09 October 2020
Full Report: Russia
- Kremlin will seek to avoid military responses to Nagorno-Karabakh conflict and ongoing unrest in Belarus, expanding influence instead through diplomatic and economic efforts
- Moscow will seek to assume mediator role in Nagorno-Karabakh conflict, although will risk becoming embroiled in conflict should Turkey step up military support for Azerbaijan
- Moscow will continue to provide political and economic support to Belarusian president, although will look to promote alternative candidate who will maintain geopolitical norms should Lukashenko’s position become untenable
Russia’s foreign ministry confirmed on 2 October that Belarus’ list of sanctioned EU officials will automatically apply in Russia, and said that it considered EU sanctions targeting approximately 40 Belarusian officials for their involvement in rigging August presidential elections “open and unacceptable pressure on the Belarusian authorities”. Meanwhile, Russia’s Western Military District continued solo military drills on 28 September following joint military drills between Russia and Belarus along the Belarus-Poland border on 18 September. Further joint exercises with Belarus – as well as Armenia, Kazakhstan, Tajikistan and Kyrgyzstan – are scheduled for 12-16 October. Separately, on 8 October, the Kremlin confirmed that the foreign ministers of Armenia and Azerbaijan had been invited to participate in peace talks in Moscow following the outbreak of conflict in the separatist region of Nagorno-Karabakh on 27 September.

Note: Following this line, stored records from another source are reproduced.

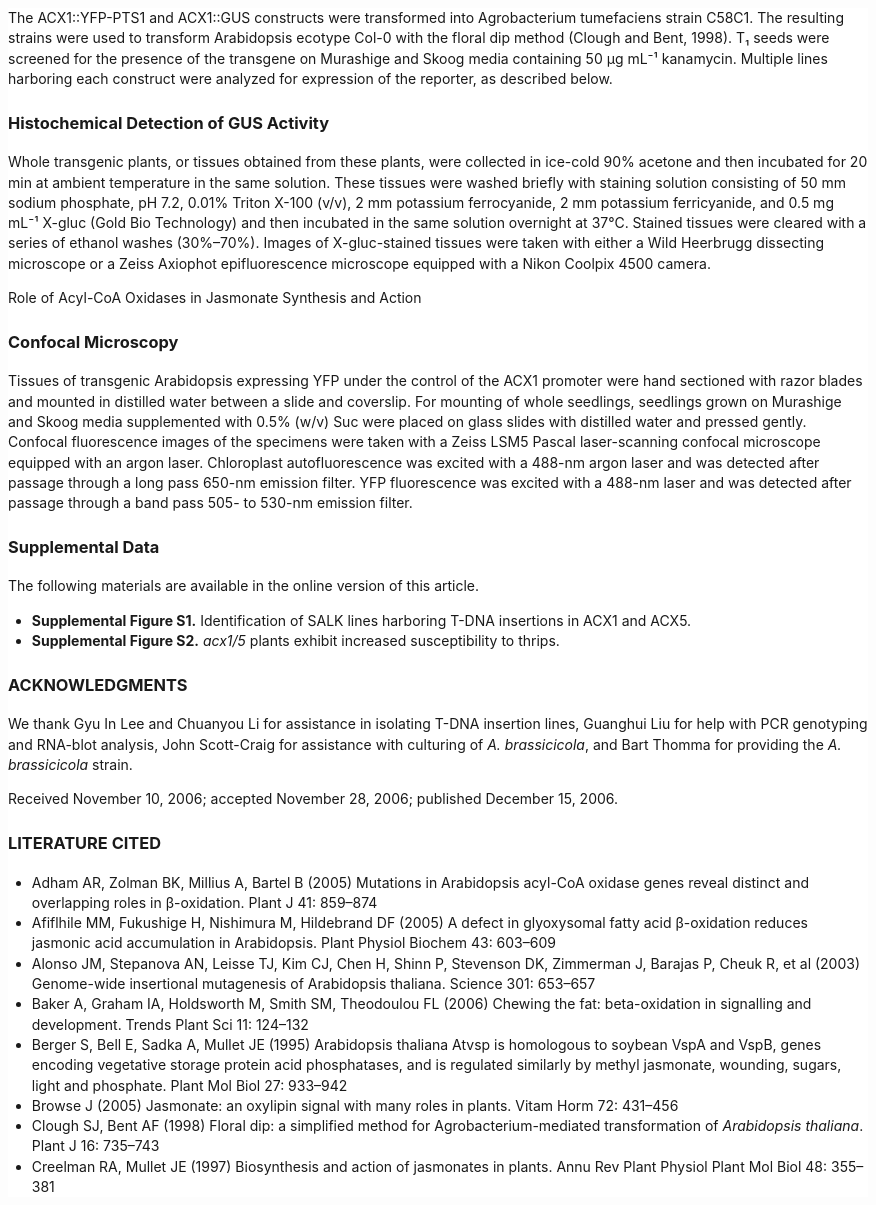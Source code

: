 The ACX1::YFP-PTS1 and ACX1::GUS constructs were transformed into Agrobacterium tumefaciens strain C58C1. The resulting strains were used to transform Arabidopsis ecotype Col-0 with the floral dip method (Clough and Bent, 1998). T₁ seeds were screened for the presence of the transgene on Murashige and Skoog media containing 50 μg mL⁻¹ kanamycin. Multiple lines harboring each construct were analyzed for expression of the reporter, as described below.

### Histochemical Detection of GUS Activity

Whole transgenic plants, or tissues obtained from these plants, were collected in ice-cold 90% acetone and then incubated for 20 min at ambient temperature in the same solution. These tissues were washed briefly with staining solution consisting of 50 mm sodium phosphate, pH 7.2, 0.01% Triton X-100 (v/v), 2 mm potassium ferrocyanide, 2 mm potassium ferricyanide, and 0.5 mg mL⁻¹ X-gluc (Gold Bio Technology) and then incubated in the same solution overnight at 37°C. Stained tissues were cleared with a series of ethanol washes (30%–70%). Images of X-gluc-stained tissues were taken with either a Wild Heerbrugg dissecting microscope or a Zeiss Axiophot epifluorescence microscope equipped with a Nikon Coolpix 4500 camera.

Role of Acyl-CoA Oxidases in Jasmonate Synthesis and Action

### Confocal Microscopy

Tissues of transgenic Arabidopsis expressing YFP under the control of the ACX1 promoter were hand sectioned with razor blades and mounted in distilled water between a slide and coverslip. For mounting of whole seedlings, seedlings grown on Murashige and Skoog media supplemented with 0.5% (w/v) Suc were placed on glass slides with distilled water and pressed gently. Confocal fluorescence images of the specimens were taken with a Zeiss LSM5 Pascal laser-scanning confocal microscope equipped with an argon laser. Chloroplast autofluorescence was excited with a 488-nm argon laser and was detected after passage through a long pass 650-nm emission filter. YFP fluorescence was excited with a 488-nm laser and was detected after passage through a band pass 505- to 530-nm emission filter.

### Supplemental Data

The following materials are available in the online version of this article.

- **Supplemental Figure S1.** Identification of SALK lines harboring T-DNA insertions in ACX1 and ACX5.
- **Supplemental Figure S2.** *acx1/5* plants exhibit increased susceptibility to thrips.

### ACKNOWLEDGMENTS

We thank Gyu In Lee and Chuanyou Li for assistance in isolating T-DNA insertion lines, Guanghui Liu for help with PCR genotyping and RNA-blot analysis, John Scott-Craig for assistance with culturing of *A. brassicicola*, and Bart Thomma for providing the *A. brassicicola* strain.

Received November 10, 2006; accepted November 28, 2006; published December 15, 2006.

### LITERATURE CITED

- Adham AR, Zolman BK, Millius A, Bartel B (2005) Mutations in Arabidopsis acyl-CoA oxidase genes reveal distinct and overlapping roles in β-oxidation. Plant J 41: 859–874
- Afiflhile MM, Fukushige H, Nishimura M, Hildebrand DF (2005) A defect in glyoxysomal fatty acid β-oxidation reduces jasmonic acid accumulation in Arabidopsis. Plant Physiol Biochem 43: 603–609
- Alonso JM, Stepanova AN, Leisse TJ, Kim CJ, Chen H, Shinn P, Stevenson DK, Zimmerman J, Barajas P, Cheuk R, et al (2003) Genome-wide insertional mutagenesis of Arabidopsis thaliana. Science 301: 653–657
- Baker A, Graham IA, Holdsworth M, Smith SM, Theodoulou FL (2006) Chewing the fat: beta-oxidation in signalling and development. Trends Plant Sci 11: 124–132
- Berger S, Bell E, Sadka A, Mullet JE (1995) Arabidopsis thaliana Atvsp is homologous to soybean VspA and VspB, genes encoding vegetative storage protein acid phosphatases, and is regulated similarly by methyl jasmonate, wounding, sugars, light and phosphate. Plant Mol Biol 27: 933–942
- Browse J (2005) Jasmonate: an oxylipin signal with many roles in plants. Vitam Horm 72: 431–456
- Clough SJ, Bent AF (1998) Floral dip: a simplified method for Agrobacterium-mediated transformation of *Arabidopsis thaliana*. Plant J 16: 735–743
- Creelman RA, Mullet JE (1997) Biosynthesis and action of jasmonates in plants. Annu Rev Plant Physiol Plant Mol Biol 48: 355–381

Russia: Moscow will seek to assume mediator role in Nagorno-Karabakh conflict, but risks becoming embroiled should Turkey step up military support for Azerbaijan
Mass protests calling for Belarusian President Lukashenko’s removal have continued in Belarus for two months following credible accusations that he rigged the August presidential election to secure 80% of the vote, and a subsequent violent crackdown on critics (see our 21 August report). Moscow has extended support to Lukashenko since the outbreak of unrest, including by dispatching Kremlin advisors and its own RT news anchors to the country after mass walkouts of state television workers and agreeing to refinance Minsk’s debt by providing a USD 1.5 billion loan. The Kremlin’s confirmation that Minsk’s retaliatory sanctions against EU officials will also apply in Russia will have been intended as a further, symbolic demonstration of support for Lukashenko. Moscow continues, however, not to provide overt military assistance to Minsk, likely due to the financial burden of such a move, as well as the diplomatic tensions this would create with the EU and US.
The Kremlin regards Belarus as a strategic buffer to NATO presence in Europe, and its continued provision of political and economic support in the face of unrest will be intended to entrench Russian influence in the country. Moscow will also hope that its support for Lukashenko will put pressure on him to consent to closer economic integration. Over the past year, Lukashenko has angered Moscow by resisting formal economic integration efforts, instead reaching out to Washington and the EU in a bid to financially benefit from the rivalry between the West and Russia. Lukashenko’s current political vulnerability will provide Russia with an opportunity to reassert itself as Minsk’s main ally and trade partner, as demonstrated by the resumption in September negotiations between Belarusian and Russian officials on a draft roadmap for economic integration.
Meanwhile, there is an increasing risk that Russia could become embroiled in the Nagorno-Karabakh conflict. Moscow holds a defence pact with Armenia, guaranteeing mutual assistance in the event of an external conflict, although has strong ties with Azerbaijan, to whom it has previously supplied arms. The Kremlin has therefore attempted to position itself as a mediator in the conflict, as highlighted by its offer to host negotiations, as well as calls for Turkey to help bring about a ceasefire. However, Turkish President Erdogan has explicitly voiced his support for Azerbaijan “until victory” (see our 7 October Turkey report), and any increase in Turkish military support would likely inflame tensions, potentially forcing Moscow to intervene.
That said, Ankara is likely to engage with Moscow over the conflict, as it continues to do regarding military tensions in Syria, and in an attempt to protect burgeoning military and economic ties between the two countries. Meanwhile, Russian military intervention in Belarus remains highly unlikely, as Moscow will be cautious to avoid provoking anti-Russia sentiment that would risk compromising its future cooperation with Minsk. If Lukashenko’s position becomes untenable, the Kremlin will seek to promote an individual it believes it can work with, either from within Belarus’ existing political and security establishment, or a figure from the opposition who will maintain geopolitical norms with Moscow.